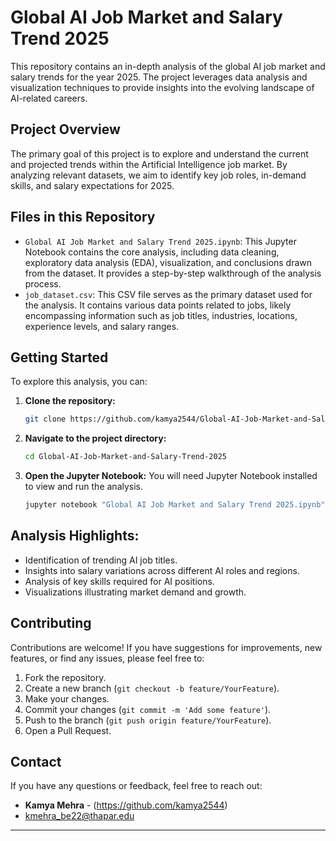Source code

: # Global AI Job Market and Salary Trend 2025

This repository contains an in-depth analysis of the global AI job market and salary trends for the year 2025. The project leverages data analysis and visualization techniques to provide insights into the evolving landscape of AI-related careers.

## Project Overview

The primary goal of this project is to explore and understand the current and projected trends within the Artificial Intelligence job market. By analyzing relevant datasets, we aim to identify key job roles, in-demand skills, and salary expectations for 2025.

## Files in this Repository

  * `Global AI Job Market and Salary Trend 2025.ipynb`: This Jupyter Notebook contains the core analysis, including data cleaning, exploratory data analysis (EDA), visualization, and conclusions drawn from the dataset. It provides a step-by-step walkthrough of the analysis process.
  * `job_dataset.csv`: This CSV file serves as the primary dataset used for the analysis. It contains various data points related to jobs, likely encompassing information such as job titles, industries, locations, experience levels, and salary ranges.

## Getting Started

To explore this analysis, you can:

1.  **Clone the repository:**
    ```bash
    git clone https://github.com/kamya2544/Global-AI-Job-Market-and-Salary-Trend-2025.git
    ```
2.  **Navigate to the project directory:**
    ```bash
    cd Global-AI-Job-Market-and-Salary-Trend-2025
    ```
3.  **Open the Jupyter Notebook:**
    You will need Jupyter Notebook installed to view and run the analysis.
    ```bash
    jupyter notebook "Global AI Job Market and Salary Trend 2025.ipynb"
    ```

## Analysis Highlights:

  * Identification of trending AI job titles.
  * Insights into salary variations across different AI roles and regions.
  * Analysis of key skills required for AI positions.
  * Visualizations illustrating market demand and growth.

## Contributing

Contributions are welcome\! If you have suggestions for improvements, new features, or find any issues, please feel free to:

1.  Fork the repository.
2.  Create a new branch (`git checkout -b feature/YourFeature`).
3.  Make your changes.
4.  Commit your changes (`git commit -m 'Add some feature'`).
5.  Push to the branch (`git push origin feature/YourFeature`).
6.  Open a Pull Request.


## Contact

If you have any questions or feedback, feel free to reach out:

  * **Kamya Mehra** - (https://github.com/kamya2544)
  * kmehra_be22@thapar.edu

-----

.....

EXERCISE PROMPT >>
For each line of the entries that includes "skills", show that line.

TASK SOLUTION >>
The primary goal of this project is to explore and understand the current and projected trends within the Artificial Intelligence job market. By analyzing relevant datasets, we aim to identify key job roles, in-demand skills, and salary expectations for 2025.
  * Analysis of key skills required for AI positions.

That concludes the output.